* **EXERCISE**
Give every line from the entries that contains "block".

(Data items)

################

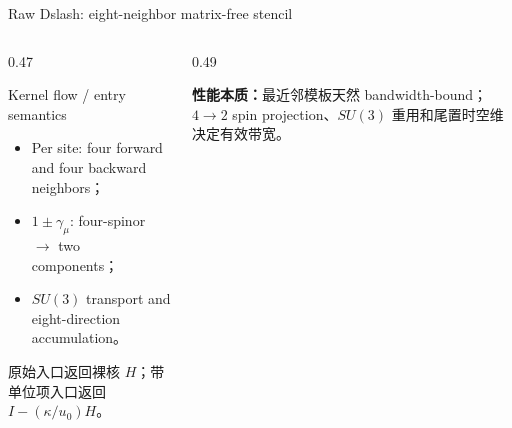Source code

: \documentclass[UTF8,aspectratio=169,11pt,fontset=none]{ctexbeamer}
\begin{document}
\begin{frame}[t]{Raw Dslash: eight-neighbor matrix-free stencil}
\begin{columns}[T,totalwidth=\textwidth]
\begin{column}{0.47\textwidth}
  \begin{block}{Kernel flow / entry semantics}
  \small
  \begin{itemize}
    \item Per site: four forward and four backward neighbors；
    \item \(1\pm\gamma_\mu\): four-spinor \(\to\) two components；
    \item \(SU(3)\) transport and eight-direction accumulation。
  \end{itemize}
  \end{block}
  \small
  原始入口返回裸核 \(H\)；带单位项入口返回
  \(I-(\kappa/u_0)H\)。
\end{column}
\begin{column}{0.49\textwidth}
  \begin{center}
  \end{center}
  \begin{minipage}{0.96\linewidth}
  \small
  \textbf{性能本质：}最近邻模板天然 bandwidth-bound；
  \(4\to2\) spin projection、\(SU(3)\) 重用和尾置时空维决定有效带宽。
  \end{minipage}
\end{column}
\end{columns}
\end{frame}
\end{document}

################

* **ANSWER TO THE PROBLEM**
  \begin{block}{Kernel flow / entry semantics}
  \end{block}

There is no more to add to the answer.